Evaluation and treatment services are provided to adults who suffer from neurologically based speech, language, and cognitive deficits. These impairments are usually caused by stroke, head injury, or other neurological problems, and result in a range of communication impairments.
Evaluation services provide information to determine and/or confirm a diagnosis, develop a treatment plan, and monitor progress over time.
Individual therapy sessions teach clients and their families to help regain communication skills and compensatory strategies to manage their disorders in activities of daily life. Goals are established jointly with each client and his or her family member(s). Innovative treatment strategies include high or low-tech augmentative and alternative communication, video taping, and role-play in everyday communicative contexts.
Group therapy sessions provide a realistic communication context in which adults can practice communication skills. This approach provides a supportive social environment with peers to assist in generalization of skills. Group offerings vary from semester to semester. Here are a few examples of previous offerings:
Conversation Group In small groups of three to four, adults with aphasia meet weekly to engage in conversations focused on current events and topics of interest to participants. Discussions are both structured and unstructured to facilitate work on individual goals within the group setting, such as word finding, initiation, topic maintenance and use of compensatory strategies.
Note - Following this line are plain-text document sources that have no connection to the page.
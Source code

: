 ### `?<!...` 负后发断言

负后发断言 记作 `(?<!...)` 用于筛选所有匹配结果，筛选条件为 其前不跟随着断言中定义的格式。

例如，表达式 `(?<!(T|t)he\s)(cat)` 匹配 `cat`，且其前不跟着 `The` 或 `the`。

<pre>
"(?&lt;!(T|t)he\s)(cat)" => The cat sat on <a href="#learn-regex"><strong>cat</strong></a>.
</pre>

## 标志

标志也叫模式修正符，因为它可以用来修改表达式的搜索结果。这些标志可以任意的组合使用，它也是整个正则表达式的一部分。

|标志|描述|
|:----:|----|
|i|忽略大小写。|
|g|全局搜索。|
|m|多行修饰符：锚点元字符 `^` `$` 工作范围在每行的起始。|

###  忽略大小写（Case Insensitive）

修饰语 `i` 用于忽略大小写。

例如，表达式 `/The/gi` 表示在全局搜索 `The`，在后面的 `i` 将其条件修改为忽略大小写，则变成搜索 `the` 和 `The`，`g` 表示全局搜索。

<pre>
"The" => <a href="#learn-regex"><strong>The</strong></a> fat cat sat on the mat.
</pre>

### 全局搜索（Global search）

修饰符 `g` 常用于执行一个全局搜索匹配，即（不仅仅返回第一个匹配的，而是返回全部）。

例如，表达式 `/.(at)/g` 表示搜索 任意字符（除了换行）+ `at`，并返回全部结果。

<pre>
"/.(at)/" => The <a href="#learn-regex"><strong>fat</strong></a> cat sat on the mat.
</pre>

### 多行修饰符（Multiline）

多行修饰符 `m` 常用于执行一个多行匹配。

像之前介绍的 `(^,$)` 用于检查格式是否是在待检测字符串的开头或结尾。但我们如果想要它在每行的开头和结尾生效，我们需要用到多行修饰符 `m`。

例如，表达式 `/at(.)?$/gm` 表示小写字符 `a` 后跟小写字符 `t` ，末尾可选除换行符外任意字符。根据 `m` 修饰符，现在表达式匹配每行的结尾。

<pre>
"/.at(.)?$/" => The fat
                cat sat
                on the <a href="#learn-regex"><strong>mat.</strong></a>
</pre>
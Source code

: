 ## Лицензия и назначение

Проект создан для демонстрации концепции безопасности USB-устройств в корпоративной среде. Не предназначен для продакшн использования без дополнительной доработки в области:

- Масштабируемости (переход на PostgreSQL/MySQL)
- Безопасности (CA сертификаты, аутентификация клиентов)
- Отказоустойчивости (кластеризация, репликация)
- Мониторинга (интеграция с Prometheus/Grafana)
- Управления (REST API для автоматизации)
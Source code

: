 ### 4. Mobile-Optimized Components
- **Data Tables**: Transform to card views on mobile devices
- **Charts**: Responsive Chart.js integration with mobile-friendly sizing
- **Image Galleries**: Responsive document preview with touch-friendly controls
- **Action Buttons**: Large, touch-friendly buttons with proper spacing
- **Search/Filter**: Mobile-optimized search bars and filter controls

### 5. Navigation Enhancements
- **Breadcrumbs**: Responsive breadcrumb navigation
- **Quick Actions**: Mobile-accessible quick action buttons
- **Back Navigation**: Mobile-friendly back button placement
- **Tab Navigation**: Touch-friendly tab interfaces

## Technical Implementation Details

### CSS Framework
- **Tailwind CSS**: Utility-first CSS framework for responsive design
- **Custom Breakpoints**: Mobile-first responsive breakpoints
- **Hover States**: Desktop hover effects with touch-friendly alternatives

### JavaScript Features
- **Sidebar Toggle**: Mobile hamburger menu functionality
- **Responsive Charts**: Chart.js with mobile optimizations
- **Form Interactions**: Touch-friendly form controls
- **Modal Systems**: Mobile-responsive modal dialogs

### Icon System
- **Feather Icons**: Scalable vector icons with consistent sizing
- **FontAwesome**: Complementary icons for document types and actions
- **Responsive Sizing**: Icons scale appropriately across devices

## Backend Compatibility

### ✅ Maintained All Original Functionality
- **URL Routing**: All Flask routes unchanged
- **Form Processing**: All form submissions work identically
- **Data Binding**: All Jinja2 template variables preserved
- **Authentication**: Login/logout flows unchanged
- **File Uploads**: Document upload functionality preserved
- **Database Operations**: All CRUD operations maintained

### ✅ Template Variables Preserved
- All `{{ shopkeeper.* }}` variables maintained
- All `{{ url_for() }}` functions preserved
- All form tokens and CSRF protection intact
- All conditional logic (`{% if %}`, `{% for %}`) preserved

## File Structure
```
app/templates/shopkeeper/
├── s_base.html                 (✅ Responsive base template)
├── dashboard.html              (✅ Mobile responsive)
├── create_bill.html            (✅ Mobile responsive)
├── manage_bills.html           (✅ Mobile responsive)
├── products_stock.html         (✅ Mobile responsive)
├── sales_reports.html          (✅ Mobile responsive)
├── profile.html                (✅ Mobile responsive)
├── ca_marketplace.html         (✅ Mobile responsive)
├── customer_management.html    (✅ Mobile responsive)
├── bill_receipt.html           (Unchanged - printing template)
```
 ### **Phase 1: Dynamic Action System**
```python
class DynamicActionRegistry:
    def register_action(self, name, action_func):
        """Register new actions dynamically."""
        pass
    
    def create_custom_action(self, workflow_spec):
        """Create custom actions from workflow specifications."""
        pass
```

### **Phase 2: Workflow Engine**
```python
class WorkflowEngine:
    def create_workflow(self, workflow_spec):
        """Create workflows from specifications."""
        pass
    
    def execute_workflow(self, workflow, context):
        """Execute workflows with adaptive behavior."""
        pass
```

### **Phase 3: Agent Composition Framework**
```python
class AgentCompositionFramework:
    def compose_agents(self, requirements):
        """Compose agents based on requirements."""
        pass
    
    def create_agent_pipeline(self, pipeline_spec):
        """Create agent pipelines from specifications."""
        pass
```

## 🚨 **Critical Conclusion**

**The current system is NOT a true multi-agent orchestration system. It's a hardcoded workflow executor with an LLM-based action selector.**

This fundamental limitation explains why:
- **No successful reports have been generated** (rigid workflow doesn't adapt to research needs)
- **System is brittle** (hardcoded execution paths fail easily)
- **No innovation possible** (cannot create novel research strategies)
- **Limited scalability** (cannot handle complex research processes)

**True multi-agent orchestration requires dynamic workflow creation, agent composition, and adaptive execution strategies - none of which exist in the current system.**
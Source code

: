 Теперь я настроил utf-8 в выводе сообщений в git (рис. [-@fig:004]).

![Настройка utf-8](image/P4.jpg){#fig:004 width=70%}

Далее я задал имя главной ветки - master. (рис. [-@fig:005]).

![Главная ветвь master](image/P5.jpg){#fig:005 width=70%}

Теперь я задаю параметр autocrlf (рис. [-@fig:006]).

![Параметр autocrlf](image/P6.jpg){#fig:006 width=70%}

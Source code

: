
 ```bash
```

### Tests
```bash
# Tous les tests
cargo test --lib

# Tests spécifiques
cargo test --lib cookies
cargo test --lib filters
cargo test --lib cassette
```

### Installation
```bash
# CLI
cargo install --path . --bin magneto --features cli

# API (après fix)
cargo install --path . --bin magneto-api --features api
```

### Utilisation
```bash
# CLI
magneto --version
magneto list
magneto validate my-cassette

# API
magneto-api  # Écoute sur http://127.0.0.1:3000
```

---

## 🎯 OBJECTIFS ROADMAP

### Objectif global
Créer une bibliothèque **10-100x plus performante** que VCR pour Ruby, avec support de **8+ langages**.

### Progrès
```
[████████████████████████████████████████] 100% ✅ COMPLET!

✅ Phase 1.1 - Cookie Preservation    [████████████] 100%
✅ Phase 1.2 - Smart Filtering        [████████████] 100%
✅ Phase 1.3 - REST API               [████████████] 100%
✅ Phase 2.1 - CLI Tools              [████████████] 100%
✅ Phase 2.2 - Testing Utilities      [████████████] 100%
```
Remembering Words with Friends The RWWF group engages in various word finding games to target word retrieval, working memory, deductive reasoning and use of effective communication strategies. The group, ranging from 2-4 participants, also provides opportunities for conversational tasks to utilize compensatory strategies in a supportive and comfortable environment.
Language of Letters and Numbers The Language of Letters and Numbers aphasia group provides opportunities to comprehend, process and convey alpha-numerical information. The clients engage in a variety of functional tasks requiring transcribing information from voice mails, travel itineraries, recipe ingredients, etc. to practice the use of effective strategies. They also participate in games that require spelling out words or calling out numbers and letters.
Community Outing Group The Community Outing Group provides people with aphasia real-world opportunities to practice communication skills in restaurants, stores and other locations. Before going into the community, participants practice their related communication skills, such as ordering food, seeking information and anticipating problems that may occur. During the outing, graduate students and clinical instructors provide support during interactions as needed. (Fall and Summer Only)
Connecting Online The Connecting Online Group provides opportunities for people with aphasia to practice writing emails and text messages and using social media platforms like Facebook, YouTube and Pinterest. Graduate students help clients with aphasia plan what they want to say, help them learn how to use each platform and provide assistance as needed. Participants report being able to “write to friends and family much better” as a result of being in the group.
Dysarthria Group This group is designed for people with dysarthria to improve their speech intelligibility during conversation by using compensatory strategies such as diaphragmatic breathing, improving breath support, reducing rate of speech, pacing of words or syllables, exaggerating articulation, increasing volume, and/or using appropriate prosody/intonation. In addition, participants will learn and use compensatory strategies to supplement speech when the message is not successfully conveyed in order to promote carryover, for example, gesturing, pointing, writing, drawing, use of an alphabet board, AAC low tech or high tech systems.
Living With Aphasia The Living with Aphasia Group provides an opportunity for people with aphasia to come together to discuss how having aphasia has affected their lives. Through story telling, photography, journaling and creating “word clouds,” group members get support from each other as they share their stories. A past participant reported “becoming aware of new people and with a new outlook on life with aphasia.”